The Sown To Grow Team
February 26, 2026
Supporting Student Mental Health Without Over-Identifying: A Tiered Approach That Works

Something worth paying attention to is happening across U.S. schools: even as overall enrollment declines, the number of students identified for special education services keeps climbing. 

About 8.2 million students qualified for IDEA services in 2024—a 12.6% increase from pre-pandemic levels. Education experts point to several contributing factors, including heightened attention to children's mental well-being.

That attention is definitely not a bad thing. But it raises an important question for school and district leaders: are we building systems that identify and meet student needs early, or ones that funnel students into increasingly intensive placements as a first response?

The distinction matters enormously—for students, for families, and for sustainable school design.

The Inverted Pyramid Problem

In a healthy MTSS model, 80–100% of students have their needs met through strong Tier 1 universal supports, with smaller groups requiring Tier 2 or Tier 3 intervention. But many schools are operating with an inverted version of this picture.

When support professionals spend most of their time responding to crises—behavioral emergencies, mental health escalations, chronic absenteeism—they have little bandwidth left to build the proactive Tier 1 systems that would reduce those escalations in the first place. 

As Dr. Shai Fuxman of the Massachusetts Social, Emotional, and Behavior Academy has noted, "MTSS is about a single, cohesive and comprehensive system with a lot of different pieces that have to work together." 

When schools skip the foundation to fight fires, the system cannot offer students support with the highest level of speed or quality.

Why Tier 1 Is Where Prevention Lives

If we wait for student needs to appear as behavioral challenges, failing grades, or absences, we've already missed our best window to intervene. Those are symptoms. Underneath them lie a student's sense of belonging, their emotional well-being, and their perception of whether any adult in the building genuinely cares about them.

Research confirms what educators already know: students who feel connected to a trusted adult at school are 19 percentage points more likely to be regular attenders, experience up to 35% fewer course failures, and are significantly more likely to graduate. Belonging is not just a warm and fuzzy feeling—it is necessary infrastructure to any school's success.

Harford County Public Schools (HCPS) in Maryland has built their student support model on this insight.
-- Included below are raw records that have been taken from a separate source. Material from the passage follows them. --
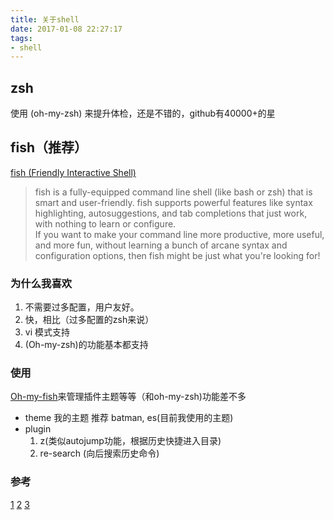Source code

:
 ```yaml
---
title: 关于shell
date: 2017-01-08 22:27:17
tags:
- shell
---
```


## zsh
使用 (oh-my-zsh) 来提升体检，还是不错的，github有40000+的星

## fish（推荐）
[fish (Friendly Interactive Shell)](https://fishshell.com)
> fish is a fully-equipped command line shell (like bash or zsh) that is smart and user-friendly. fish supports powerful features like syntax highlighting, autosuggestions, and tab completions that just work, with nothing to learn or configure.  
> If you want to make your command line more productive, more useful, and more fun, without learning a bunch of arcane syntax and configuration options, then fish might be just what you're looking for!

### 为什么我喜欢
1. 不需要过多配置，用户友好。
2. 快，相比（过多配置的zsh来说）
3. vi 模式支持
4. (Oh-my-zsh)的功能基本都支持

### 使用
[Oh-my-fish](https://github.com/oh-my-fish/oh-my-fish)来管理插件主题等等（和oh-my-zsh)功能差不多
- theme 我的主题 推荐 batman, es(目前我使用的主题)
- plugin
    1. z(类似autojump功能，根据历史快捷进入目录)
    2. re-search (向后搜索历史命令)

### 参考
[1](http://hackerxu.com/2015/12/13/fish.html)
[2](http://erthalion.info/2014/08/08/from-bash-to-fish/)
[3](https://geowarin.github.io/the-missing-fish-shell-tutorial.html)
Their community schools network grew from 2 schools in 2020 to 17 today, with belonging and proactive relationship-building embedded into Tier 1. 

The result is measurable: HCPS Community/Title I schools reduced chronic absenteeism from 30.66% in 2022–23 to 19.35% in 2024–25. Strong universal supports don't just help students—they protect the integrity of the whole tiered system by ensuring students who reach Tier 2 and Tier 3 genuinely need that level of care.

Listening as a Data Strategy

One of the most underutilized tools in student mental health is also one of the simplest: asking students how they're doing, consistently, and actually using what they share. Harford County integrated weekly check-ins into their Tier 1 practice using Sown To Grow. 

In this simple, five-minute routine, students respond to brief prompts about how they're feeling and what's been hard, and that data flows in real time to educators and support staff who can see patterns across classrooms, grade levels, and the district. This creates early visibility into needs that might otherwise stay hidden until they become crises—HCPS addressed 153 student alerts in a single year through this approach.

What makes it work is the design logic: students are identified through their own voice—their reflections are their real-time feelings—not a behavioral incident that could have been prevented. Research on the check-in model also found that when teachers responded consistently to student reflections, students showed greater improvement in their sense of belonging over time. The connection itself becomes the intervention.

A Pathway, Not a Pipeline

The goal of a tiered mental health approach isn't to move students efficiently toward more intensive services. It's to match the right support to the right student at the right time—and prevent unnecessary escalation wherever possible.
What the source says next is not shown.